A pooler that generates samples for independent variables with the objective of maximizing the (approximated) loss of the model. The samples are generated by first training a neural network to approximate the loss of a model for all patterns in the training data. Once trained, the network is then inverted to generate samples that maximize the approximated loss of the model.

Note: If the pooler returns samples that are close to the boundaries of the variable space, then it is advisable to increase the limit_repulsion parameter (e.g., to 0.000001).

Parameters:

Name	Type	Description	Default
`model`		Scikit-learn model, could be either a classification or regression model	required
`reference_conditions`	`Union[DataFrame, ndarray]`	data that the model was trained on	required
`reference_observations`	`Union[DataFrame, ndarray]`	labels that the model was trained on	required
`metadata`	`VariableCollection`	Meta-data about the dependent and independent variables	required
`num_samples`	`int`	number of samples to return	`100`
`training_epochs`	`int`	number of epochs to train the popper network for approximating the	`1000`
`optimization_epochs`	`int`	number of epochs to optimize the samples based on the trained	`1000`
`training_lr`	`float`	learning rate for training the popper network	`0.001`
`optimization_lr`	`float`	learning rate for optimizing the samples	`0.001`
`limit_offset`	`float`	a limited offset to prevent the samples from being too close to the value	`0`
`limit_repulsion`	`float`	a limited repulsion to prevent the samples from being too close to the	`0`
`plot`	`bool`	print out the prediction of the popper network as well as its training loss	`False`

Returns: Sampled pool

Source code in temp_dir/falsification/src/autora/experimentalist/falsification/__init__.py

def pool(
    model,
    reference_conditions: Union[pd.DataFrame, np.ndarray],
    reference_observations: Union[pd.DataFrame, np.ndarray],
    metadata: VariableCollection,
    num_samples: int = 100,
    training_epochs: int = 1000,
    optimization_epochs: int = 1000,
    training_lr: float = 1e-3,
    optimization_lr: float = 1e-3,
    limit_offset: float = 0,  # 10**-10,
    limit_repulsion: float = 0,
    plot: bool = False,
):
    """
    A pooler that generates samples for independent variables with the objective of maximizing the
    (approximated) loss of the model. The samples are generated by first training a neural network
    to approximate the loss of a model for all patterns in the training data.
    Once trained, the network is then inverted to generate samples that maximize the approximated
    loss of the model.

    Note: If the pooler returns samples that are close to the boundaries of the variable space,
    then it is advisable to increase the limit_repulsion parameter (e.g., to 0.000001).

    Args:
        model: Scikit-learn model, could be either a classification or regression model
        reference_conditions: data that the model was trained on
        reference_observations: labels that the model was trained on
        metadata: Meta-data about the dependent and independent variables
        num_samples: number of samples to return
        training_epochs: number of epochs to train the popper network for approximating the
        error fo the model
        optimization_epochs: number of epochs to optimize the samples based on the trained
        popper network
        training_lr: learning rate for training the popper network
        optimization_lr: learning rate for optimizing the samples
        limit_offset: a limited offset to prevent the samples from being too close to the value
        boundaries
        limit_repulsion: a limited repulsion to prevent the samples from being too close to the
        allowed value boundaries
        plot: print out the prediction of the popper network as well as its training loss

    Returns: Sampled pool

    """

    # format input

    if isinstance(reference_conditions, pd.DataFrame):
        reference_conditions = align_dataframe_to_ivs(reference_conditions, metadata.independent_variables)
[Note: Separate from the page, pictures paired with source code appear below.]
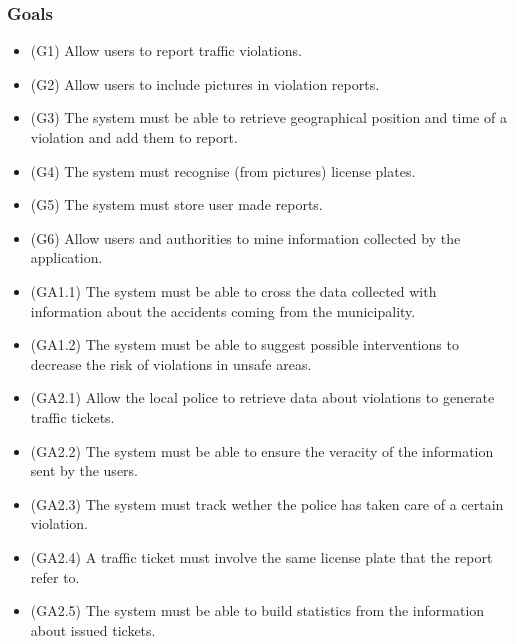 \subsubsection{Goals}
\begin{itemize}
	\item (G1) 	Allow users to report traffic violations. \newline	
	\item (G2)	Allow users to include pictures in violation reports. \newline
	\item (G3)	The system must be able to retrieve geographical position and time of a violation and add them to report.\newline
	\item (G4)	The system must recognise (from pictures) license plates.\newline
	\item (G5) 	The system must store user made reports.\newline
	\item (G6)	Allow users and authorities to mine information collected by the application. \newline
	\item (GA1.1)	The system must be able to cross the data collected with information about the accidents coming from the municipality. \newline
	\item (GA1.2)	The system must be able to suggest possible interventions to decrease the risk of violations in unsafe areas. \newline
	\item (GA2.1)	Allow the local police to retrieve data about violations to generate traffic tickets. \newline
	\item (GA2.2)	The system must be able to ensure the veracity of the information sent by the users. \newline
	\item (GA2.3)	The system must track wether the police has taken care of a certain violation. \newline
	\item (GA2.4)	A traffic ticket must involve the same license plate that the report refer to. \newline
	\item (GA2.5)	The system must be able to build statistics from the information about issued tickets. 
\end{itemize}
    reference_conditions_np = np.array(reference_conditions)
    if len(reference_conditions_np.shape) == 1:
        reference_conditions_np = reference_conditions_np.reshape(-1, 1)

    x = np.empty([num_samples, reference_conditions_np.shape[1]])
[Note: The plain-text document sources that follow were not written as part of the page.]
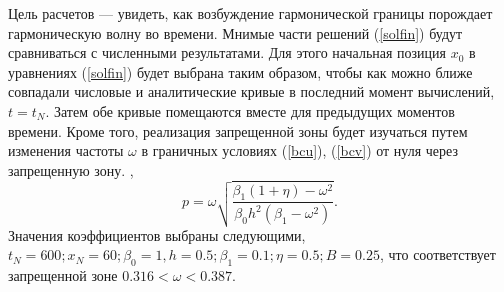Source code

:   
Цель расчетов --- увидеть, как возбуждение гармонической границы порождает гармоническую волну во времени. Мнимые части решений (\ref{solfin}) будут сравниваться с численными результатами. Для этого начальная позиция $ x_0 $ в уравнениях (\ref{solfin}) будет выбрана таким образом, чтобы как можно ближе совпадали числовые и аналитические кривые в последний момент вычислений, $ t = t_N $. Затем обе кривые помещаются вместе для предыдущих моментов времени. Кроме того, реализация запрещенной зоны будет изучаться путем изменения частоты $ \omega $ в граничных условиях (\ref{bcu}), (\ref{bcv}) от нуля через запрещенную зону. ,
\[
p=\omega\sqrt{\frac{\beta_1(1+\eta)-\omega^2}{\beta_0 h^2(\beta_1-\omega^2)}}.
\]
Значения коэффициентов выбраны следующими, $t_N = 600; x_N = 60;\beta_0=1, h = 0.5; \beta_1 = 0.1; \eta = 0.5;  B=0.25$, что соответствует запрещенной зоне $0.316<\omega<0.387$.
    reference_observations = np.array(reference_observations)
    if len(reference_observations.shape) == 1:
        reference_observations = reference_observations.reshape(-1, 1)

    if metadata.dependent_variables[0].type == ValueType.CLASS:
        # find all unique values in reference_observations
        num_classes = len(np.unique(reference_observations))
        reference_observations = class_to_onehot(reference_observations, n_classes=num_classes)

    reference_conditions_tensor = torch.from_numpy(reference_conditions_np).float()

    iv_limit_list = get_iv_limits(reference_conditions_np, metadata)

    popper_net, model_loss = train_popper_net_with_model(model,
                                              reference_conditions_np,
                                              reference_observations,
                                              metadata,
                                              iv_limit_list,
                                              training_epochs,
                                              training_lr,
                                              plot)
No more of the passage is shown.